Work order: All of the entries must be reproduced exactly, with no images carried over.

Working data:
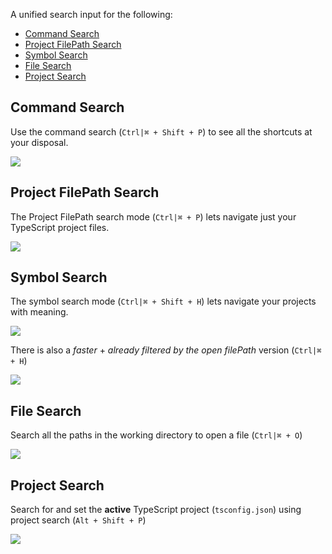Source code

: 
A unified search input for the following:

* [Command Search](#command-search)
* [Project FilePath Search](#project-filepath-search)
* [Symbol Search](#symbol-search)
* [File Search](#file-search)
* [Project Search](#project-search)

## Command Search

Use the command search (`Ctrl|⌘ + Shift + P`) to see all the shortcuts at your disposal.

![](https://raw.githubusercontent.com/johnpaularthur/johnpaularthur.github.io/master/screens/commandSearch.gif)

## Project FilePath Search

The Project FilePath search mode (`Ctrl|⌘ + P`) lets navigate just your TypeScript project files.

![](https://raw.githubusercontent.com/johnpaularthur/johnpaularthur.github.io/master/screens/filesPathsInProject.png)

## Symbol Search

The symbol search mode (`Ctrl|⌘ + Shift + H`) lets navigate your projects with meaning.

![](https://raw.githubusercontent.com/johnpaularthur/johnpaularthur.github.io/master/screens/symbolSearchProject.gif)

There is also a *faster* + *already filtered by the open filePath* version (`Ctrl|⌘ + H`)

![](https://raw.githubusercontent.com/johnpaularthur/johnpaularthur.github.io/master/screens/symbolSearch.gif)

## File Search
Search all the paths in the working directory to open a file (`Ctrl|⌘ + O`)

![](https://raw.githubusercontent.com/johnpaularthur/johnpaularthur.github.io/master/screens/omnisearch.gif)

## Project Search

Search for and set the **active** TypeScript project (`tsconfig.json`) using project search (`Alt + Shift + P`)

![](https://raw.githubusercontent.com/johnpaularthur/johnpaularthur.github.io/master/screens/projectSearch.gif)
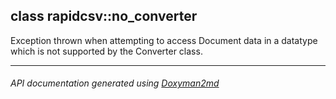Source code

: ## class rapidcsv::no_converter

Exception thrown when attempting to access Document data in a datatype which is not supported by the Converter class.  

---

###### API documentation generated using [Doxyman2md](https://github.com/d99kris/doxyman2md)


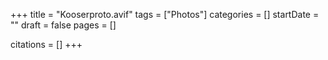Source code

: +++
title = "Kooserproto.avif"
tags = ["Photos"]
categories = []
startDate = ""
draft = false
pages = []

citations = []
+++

Written reply:
Source code

: 
A unified search input for the following:

* [Command Search](#command-search)
* [Project FilePath Search](#project-filepath-search)
* [Symbol Search](#symbol-search)
* [File Search](#file-search)
* [Project Search](#project-search)

## Command Search

Use the command search (`Ctrl|⌘ + Shift + P`) to see all the shortcuts at your disposal.

![](https://raw.githubusercontent.com/johnpaularthur/johnpaularthur.github.io/master/screens/commandSearch.gif)

## Project FilePath Search

The Project FilePath search mode (`Ctrl|⌘ + P`) lets navigate just your TypeScript project files.

![](https://raw.githubusercontent.com/johnpaularthur/johnpaularthur.github.io/master/screens/filesPathsInProject.png)

## Symbol Search

The symbol search mode (`Ctrl|⌘ + Shift + H`) lets navigate your projects with meaning.

![](https://raw.githubusercontent.com/johnpaularthur/johnpaularthur.github.io/master/screens/symbolSearchProject.gif)

There is also a *faster* + *already filtered by the open filePath* version (`Ctrl|⌘ + H`)

![](https://raw.githubusercontent.com/johnpaularthur/johnpaularthur.github.io/master/screens/symbolSearch.gif)

## File Search
Search all the paths in the working directory to open a file (`Ctrl|⌘ + O`)

![](https://raw.githubusercontent.com/johnpaularthur/johnpaularthur.github.io/master/screens/omnisearch.gif)

## Project Search

Search for and set the **active** TypeScript project (`tsconfig.json`) using project search (`Alt + Shift + P`)

![](https://raw.githubusercontent.com/johnpaularthur/johnpaularthur.github.io/master/screens/projectSearch.gif)
Source code

: ## class rapidcsv::no_converter

Exception thrown when attempting to access Document data in a datatype which is not supported by the Converter class.  

---

###### API documentation generated using [Doxyman2md](https://github.com/d99kris/doxyman2md)


Source code

: +++
title = "Kooserproto.avif"
tags = ["Photos"]
categories = []
startDate = ""
draft = false
pages = []

citations = []
+++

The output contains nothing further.